Make a ccall function that returns the address of the C routine.

I implemented the ccall returning the address, now I need locks in the system. The two tasks are disrupting each other in the LVGL code. It is not reasonable to lock the LVGL code since it has hundreds of APIs. Much easier to lock the forth side of things. I have to stop that LVGL timer tick from running while forth is active.

So I need to lock this:

    spush(cmd, callback_up);
    spush(strlen(cmd), callback_up);
    execute_word("evaluate", callback_up);

and then this

    execute_word("app", callback_up);

On this one I will have to release and reacquire the lock continuously in that keyboard poll. Maybe I can rework that poll to sleep until interrupted and not beat on the locks. Does that ESP linenoise lib support anything like that? I've never used it.

Finally I have to lock this, because this is what is interfering with the forth task.

        lv_timer_handler();

I also considered making a forth word to lock/unlock. That seems risky because if the forth code errors out and stops executing, it will leave the lock in place.

I think the solution is to use a large timeout here, which will eliminate banging on the locks.

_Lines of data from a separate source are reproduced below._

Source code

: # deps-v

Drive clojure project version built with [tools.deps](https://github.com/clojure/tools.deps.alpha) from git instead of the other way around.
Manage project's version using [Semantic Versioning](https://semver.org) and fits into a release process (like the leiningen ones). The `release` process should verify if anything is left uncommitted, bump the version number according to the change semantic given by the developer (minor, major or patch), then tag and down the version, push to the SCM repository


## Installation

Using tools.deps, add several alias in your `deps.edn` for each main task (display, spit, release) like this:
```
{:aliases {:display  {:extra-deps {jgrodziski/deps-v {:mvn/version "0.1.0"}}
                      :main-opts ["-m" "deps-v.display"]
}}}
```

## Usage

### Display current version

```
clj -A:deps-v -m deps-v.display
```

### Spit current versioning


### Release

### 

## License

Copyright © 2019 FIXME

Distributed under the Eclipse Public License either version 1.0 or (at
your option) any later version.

int raw_poll(unsigned char *c)
{
    return uart_read_bytes(0, c, 1, 0);
}

Edit: I dug down deeper into uart_read_bytes(). prvReceiveGeneric() looks like it is in a hard loop waiting for an ISR to supply a character but it is yielding by continuously taking and releasing a semaphore. Don't know why they don't sleep and use the ISR to wake the task. This prevents the system from going into deep_sleep via the idle task.

You can guard against the Forth word erroring out with catch. It won't help if the Forth word blocks in an infinite loop.

If the prvReceiveGeneric() thing makes the longer timeout ineffective, then you could just change the argument to vTaskDelay() so uart_read_bytes() is called less frequently. The interactive latency will suffer but that is probably okay if you are only using the Forth interpreter for infrequent debugging. I suppose you could also make it adaptive so the task delay is long when characters haven't been typed in awhile, and shortens when a character is seen. Then you have a long initial latency, but fast response once the interpreter "wakes up".

Could you run the LVGL and Forth tasks on different cores? I would consider running Forth on the core that runs the WiFi stack, and LVGL on the other one.

I have a working set of locks in place now. Keyboard poll is keeping from entering sleep mode but I can avoid the issue by putting forth UART support onto a switch which only turn it on for debugging.